Author: Anthony Towns 2015-11-27 08:52:02
Published on: 2015-11-27T08:52:02+00:00
In a discussion on the Lightning Network mailing list, Mats Jerratsch suggested a new way to deal with micropayments. He proposed adding two HTLCs to the commit, where one would be 'I pay you 1.00000001 BTC and you pay me 1 BTC, so effectively I paid you 1 satoshi'. However, this approach increases fees by a lot as locked up capital also increases. Furthermore, it may not translate well over many hops when fees are different in each direction. Rusty Russell agreed that this issue could be problematic if there were any loopholes.

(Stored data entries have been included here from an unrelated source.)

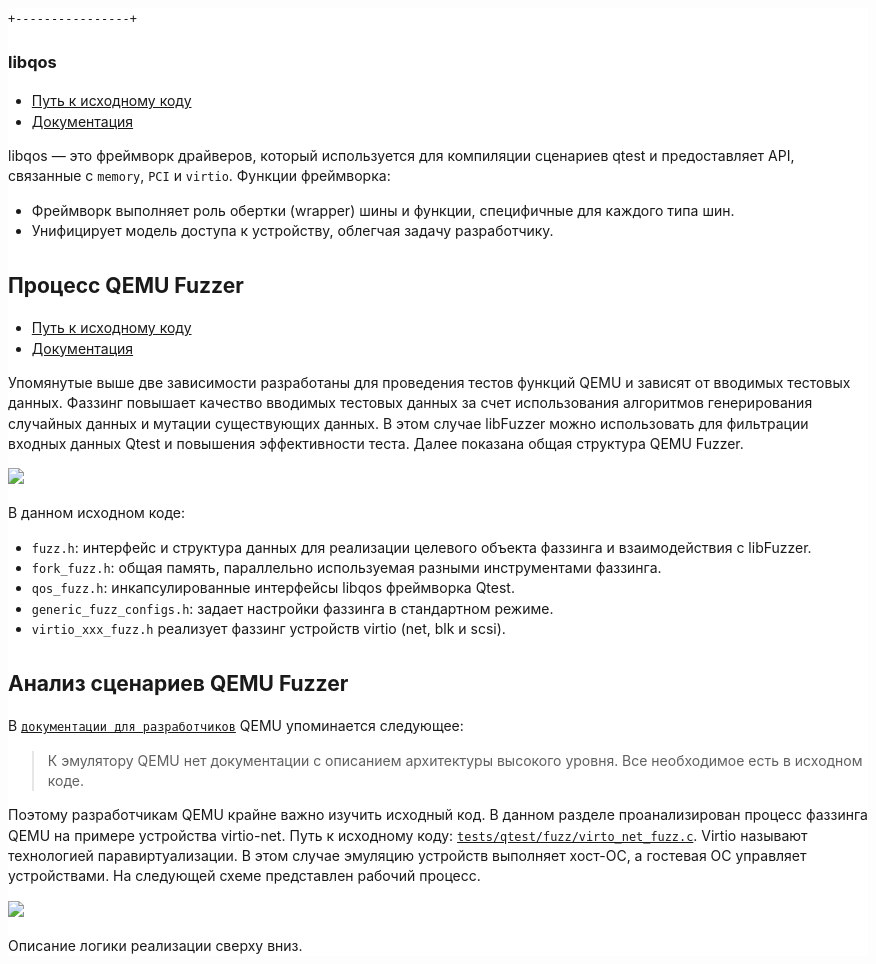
 ```
+----------------+
```

### libqos

* [Путь к исходному коду](https://github.com/qemu/qemu/tree/master/tests/qtest/libqos/libqos.c)
* [Документация](https://qemu.readthedocs.io/en/latest/devel/qtest.html?highlight=libqos)  

libqos — это фреймворк драйверов, который используется для компиляции сценариев qtest и предоставляет API, связанные с `memory`, `PCI` и `virtio`. Функции фреймворка:  

* Фреймворк выполняет роль обертки (wrapper) шины и функции, специфичные для каждого типа шин.
* Унифицирует модель доступа к устройству, облегчая задачу разработчику.  

## Процесс QEMU Fuzzer

* [Путь к исходному коду](https://github.com/qemu/qemu/tree/master/tests/qtest/fuzz)
* [Документация](https://qemu.readthedocs.io/en/latest/devel/fuzzing.html)  

Упомянутые выше две зависимости разработаны для проведения тестов функций QEMU и зависят от вводимых тестовых данных. Фаззинг повышает качество вводимых тестовых данных за счет использования алгоритмов генерирования случайных данных и мутации существующих данных.  В этом случае libFuzzer можно использовать для фильтрации входных данных Qtest и повышения эффективности теста. Далее показана общая структура QEMU Fuzzer.  

![](https://img-blog.csdnimg.cn/img_convert/f269d3ace4fe504117d7fe4e2a253375.png)  

В данном исходном коде:  

* `fuzz.h`: интерфейс и структура данных для реализации целевого объекта фаззинга и взаимодействия с libFuzzer.  
* `fork_fuzz.h`: общая память, параллельно используемая разными инструментами фаззинга.
* `qos_fuzz.h`: инкапсулированные интерфейсы libqos фреймворка Qtest.  
* `generic_fuzz_configs.h`: задает настройки фаззинга в стандартном режиме.  
* `virtio_xxx_fuzz.h` реализует фаззинг устройств virtio (net, blk и scsi).  

## Анализ сценариев QEMU Fuzzer

В [`документации для разработчиков`](https://wiki.qemu.org/Documentation/GettingStartedDevelopers) QEMU упоминается следующее:  

> К эмулятору QEMU нет документации с описанием архитектуры высокого уровня. Все необходимое есть в исходном коде.  

Поэтому разработчикам QEMU крайне важно изучить исходный код. В данном разделе проанализирован процесс фаззинга QEMU на примере устройства virtio-net. Путь к исходному коду: [`tests/qtest/fuzz/virto_net_fuzz.c`](https://github.com/qemu/qemu/tree/master/tests/qtest/fuzz/virtio_net_fuzz.c). Virtio называют технологией паравиртуализации. В этом случае эмуляцию устройств выполняет хост-ОС, а гостевая ОС управляет устройствами. На следующей схеме представлен рабочий процесс.  

![](https://img-blog.csdnimg.cn/img_convert/8cbe7f371f062202bb88928900b3a481.png)  

Описание логики реализации сверху вниз.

It can result in someone exploiting the system to make a profit off of it. Russell also described a scenario where dust payments are sent across lightning channels. The third output will hit the IsDust() test, and the entire transaction will be rejected, so the channel cannot be closed at all. One solution is to account for them precisely in the lightning state but approximate the results in the actual commitments. Russell opened an issue on Github to make sure they track this problem. Jerratsch suggested tweaking the dual HTLC method to make attacks unattractive, such as having 42 satoshi from A -> B and 10042 satoshi for (B && R || A && 20days CLTV), 10000 satoshi for (A && R && 15 days CLTV || B && 20days CLTV). If it resolves on channel, then it is fine; otherwise, A has to wait 15 days even if R gets revealed to get their 3.5c back. Nonetheless, he is unsure whether this approach does any real good.